Recent posts have touched on this topic and I felt it warranted it's own thread.

Are you seeing shrinkage and/or increase in any of the common public group exercise models?
Things like:

Cardio/Aerobics
Pilates
Yoga
Dance
Zumba
HIIT
Barre

Spinning
Group strength training
Age specific group training
Water related classes
And of course Martial Arts   
What, if any, other similar programs do you see in your area?  
Are these programs free to the public or individual pay programs in your area?
Are any of these part of membership to a program such as signing up at a commercial gym?

For some time there has been attrition in adult participation in the MA's and there has been growth to holding steady in child age enrollment. What do you see driving this trend?


----------



## Gweilo (Mar 5, 2020)

Recently its been reported  here in the west of England, there has been a shift in older and younger peoples attitude to health, people in the main are drinking less alcohol, some are starting to eat better, and generally having a more hollistic approach to health
Health a welbeing seem to be as popular as veganism.
With the way fitness gyms tie people into contracts, and how difficult it is to get out of such contracts, which usually means a financial penalty, and or effecting peoples credit rating, people are looking for better value for money, the list you quoted are available as classes which you can tailor to your budget, attend as little or as often as you like, without the contract.
Even in martial arts I have noticed that where as it was just sd or combat classes, some schools have dedicated health classes, which you do not have to participate in the combat classes if you do not wish too, we have students that just come for core strength, weight loss, regaining flexability/movement, even to help strengthen an area after injury, some once they regain confidence, actually then join the combat classes. There has also been a shift in the amount of family classes available, we have a dedicated class on a monday evening, and saturday mornings, that are family classes, which contain a syllabus of health and sd but in a more fun way, which improves the interaction within the family unit, and we have a family weekend away, conoeing, camping and bbq etc, and its not just MA doing this, wearable tech is the buzz word recently, and I think this has made it more the social norm, and others follow trends to capitalise makes it more fashionable, more acceptable, more accessable and in most cases more affordable.


----------



## Tez3 (Mar 5, 2020)

Gweilo said:


> Recently its been reported  here in the west of England, there has been a shift in older and younger peoples attitude to health, people in the main are drinking less alcohol, some are starting to eat better, and generally having a more hollistic approach to health
> Health a welbeing seem to be as popular as veganism.
> With the way fitness gyms tie people into contracts, and how difficult it is to get out of such contracts, which usually means a financial penalty, and or effecting peoples credit rating, people are looking for better value for money, the list you quoted are available as classes which you can tailor to your budget, attend as little or as often as you like, without the contract.
> Even in martial arts I have noticed that where as it was just sd or combat classes, some schools have dedicated health classes, which you do not have to participate in the combat classes if you do not wish too, we have students that just come for core strength, weight loss, regaining flexability/movement, even to help strengthen an area after injury, some once they regain confidence, actually then join the combat classes. There has also been a shift in the amount of family classes available, we have a dedicated class on a monday evening, and saturday mornings, that are family classes, which contain a syllabus of health and sd but in a more fun way, which improves the interaction within the family unit, and we have a family weekend away, conoeing, camping and bbq etc, and its not just MA doing this, wearable tech is the buzz word recently, and I think this has made it more the social norm, and others follow trends to capitalise makes it more fashionable, more acceptable, more accessable and in most cases more affordable.

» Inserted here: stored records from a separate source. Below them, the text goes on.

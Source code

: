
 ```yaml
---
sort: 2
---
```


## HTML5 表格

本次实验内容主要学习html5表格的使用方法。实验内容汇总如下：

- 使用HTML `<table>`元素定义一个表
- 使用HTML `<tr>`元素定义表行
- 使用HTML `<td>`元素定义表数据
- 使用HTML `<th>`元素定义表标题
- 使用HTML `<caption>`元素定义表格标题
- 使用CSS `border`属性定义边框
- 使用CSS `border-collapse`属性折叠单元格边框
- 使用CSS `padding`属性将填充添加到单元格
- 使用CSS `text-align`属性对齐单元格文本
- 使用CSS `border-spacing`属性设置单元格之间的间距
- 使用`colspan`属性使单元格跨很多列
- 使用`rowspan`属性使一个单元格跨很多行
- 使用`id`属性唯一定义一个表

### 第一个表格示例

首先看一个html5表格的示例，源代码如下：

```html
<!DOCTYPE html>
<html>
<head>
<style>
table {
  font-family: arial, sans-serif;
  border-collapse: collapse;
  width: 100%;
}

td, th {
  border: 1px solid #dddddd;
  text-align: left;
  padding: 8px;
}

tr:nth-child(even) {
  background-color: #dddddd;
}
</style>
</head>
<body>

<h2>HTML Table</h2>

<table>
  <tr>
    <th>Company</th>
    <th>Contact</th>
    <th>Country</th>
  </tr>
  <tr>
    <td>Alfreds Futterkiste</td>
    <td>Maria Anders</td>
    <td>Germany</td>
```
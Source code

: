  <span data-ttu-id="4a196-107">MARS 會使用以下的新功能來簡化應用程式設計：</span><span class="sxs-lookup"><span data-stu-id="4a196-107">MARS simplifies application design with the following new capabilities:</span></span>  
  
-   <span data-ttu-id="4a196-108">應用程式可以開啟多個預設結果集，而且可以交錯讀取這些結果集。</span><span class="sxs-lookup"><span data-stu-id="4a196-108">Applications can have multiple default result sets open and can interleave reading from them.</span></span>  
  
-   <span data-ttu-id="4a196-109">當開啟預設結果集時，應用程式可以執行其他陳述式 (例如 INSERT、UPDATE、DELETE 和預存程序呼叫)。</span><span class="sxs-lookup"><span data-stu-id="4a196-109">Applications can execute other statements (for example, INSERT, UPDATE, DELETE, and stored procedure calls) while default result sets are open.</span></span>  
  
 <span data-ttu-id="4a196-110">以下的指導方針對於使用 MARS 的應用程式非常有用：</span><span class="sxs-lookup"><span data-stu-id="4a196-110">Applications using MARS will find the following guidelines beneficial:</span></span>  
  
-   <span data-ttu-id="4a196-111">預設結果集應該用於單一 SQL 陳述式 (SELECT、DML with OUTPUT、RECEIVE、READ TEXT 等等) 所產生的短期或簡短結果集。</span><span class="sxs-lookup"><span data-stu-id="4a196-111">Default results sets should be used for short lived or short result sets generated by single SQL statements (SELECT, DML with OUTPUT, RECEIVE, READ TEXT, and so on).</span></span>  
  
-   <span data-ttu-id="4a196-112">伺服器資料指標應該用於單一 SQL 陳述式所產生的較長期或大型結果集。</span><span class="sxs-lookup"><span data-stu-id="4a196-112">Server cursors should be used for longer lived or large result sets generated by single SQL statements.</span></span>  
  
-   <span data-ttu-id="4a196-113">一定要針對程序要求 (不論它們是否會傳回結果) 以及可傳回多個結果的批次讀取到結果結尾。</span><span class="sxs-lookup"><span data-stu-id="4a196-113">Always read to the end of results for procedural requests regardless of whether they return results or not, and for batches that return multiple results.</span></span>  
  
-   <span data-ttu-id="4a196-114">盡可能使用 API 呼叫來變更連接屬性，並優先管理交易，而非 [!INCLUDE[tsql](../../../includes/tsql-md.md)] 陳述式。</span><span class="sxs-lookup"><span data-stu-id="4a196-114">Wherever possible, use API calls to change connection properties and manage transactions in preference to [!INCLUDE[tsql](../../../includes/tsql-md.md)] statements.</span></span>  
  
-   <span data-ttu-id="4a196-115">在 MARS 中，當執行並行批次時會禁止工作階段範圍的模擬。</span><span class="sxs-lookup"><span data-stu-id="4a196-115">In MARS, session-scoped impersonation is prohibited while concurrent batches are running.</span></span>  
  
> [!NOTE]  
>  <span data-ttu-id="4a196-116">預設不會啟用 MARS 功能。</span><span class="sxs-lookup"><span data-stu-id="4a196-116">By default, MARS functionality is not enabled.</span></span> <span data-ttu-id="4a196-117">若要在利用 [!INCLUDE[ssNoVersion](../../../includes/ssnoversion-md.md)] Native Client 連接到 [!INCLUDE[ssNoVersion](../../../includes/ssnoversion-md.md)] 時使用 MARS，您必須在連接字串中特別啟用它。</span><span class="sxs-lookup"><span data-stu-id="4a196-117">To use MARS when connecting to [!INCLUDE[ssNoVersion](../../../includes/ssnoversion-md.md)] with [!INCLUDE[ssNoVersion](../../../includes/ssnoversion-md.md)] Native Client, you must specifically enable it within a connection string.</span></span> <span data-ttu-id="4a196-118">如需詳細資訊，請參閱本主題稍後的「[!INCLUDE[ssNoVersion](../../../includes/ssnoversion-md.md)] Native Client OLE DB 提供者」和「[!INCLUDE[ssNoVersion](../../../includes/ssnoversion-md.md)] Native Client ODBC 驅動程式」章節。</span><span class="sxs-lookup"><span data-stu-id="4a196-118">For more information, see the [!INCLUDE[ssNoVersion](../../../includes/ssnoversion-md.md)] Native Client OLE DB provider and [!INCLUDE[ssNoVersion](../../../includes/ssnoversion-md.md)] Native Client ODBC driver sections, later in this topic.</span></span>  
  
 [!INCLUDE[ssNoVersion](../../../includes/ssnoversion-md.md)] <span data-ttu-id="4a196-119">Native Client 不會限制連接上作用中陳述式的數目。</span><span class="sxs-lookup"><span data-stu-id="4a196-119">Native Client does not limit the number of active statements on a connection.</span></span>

I've been seeing more ads for gyms that don't have contracts now, obviously someone has realised they put people off in a big way. 
Park runs, 'military' fitness classes run outdoors are popular too, walking is being promoted a lot at the moment because of it's benefits for mental health. 
I live in a rural area there are two gyms close by, one is a joint army/local council ( has 3 swimming pools, one army, one general use and one children's pool) one run by the Nuffield Trust and the other small one just run by the council, which offer all the classes mentioned in the OP. The small council one is home to a Cheer group which takes people from 3 to adult ( being any age), both gyms run children's sports activities during the school holidays.
Our local village and church halls host classes like Zumba and yoga, Tai Chi etc all very well attended.


----------



## dvcochran (Mar 5, 2020)

Tez3 said:


> I've been seeing more ads for gyms that don't have contracts now, obviously someone has realised they put people off in a big way.
> Park runs, 'military' fitness classes run outdoors are popular too, walking is being promoted a lot at the moment because of it's benefits for mental health.
> I live in a rural area there are two gyms close by, one is a joint army/local council ( has 3 swimming pools, one army, one general use and one children's pool) one run by the Nuffield Trust and the other small one just run by the council, which offer all the classes mentioned in the OP. The small council one is home to a Cheer group which takes people from 3 to adult ( being any age), both gyms run children's sports activities during the school holidays.
> Our local village and church halls host classes like Zumba and yoga, Tai Chi etc all very well attended.


Is all of this a component of being in the military of is it all open to the public?


----------



## Tez3 (Mar 5, 2020)

dvcochran said:


> Is all of this a component of being in the military of is it all open to the public?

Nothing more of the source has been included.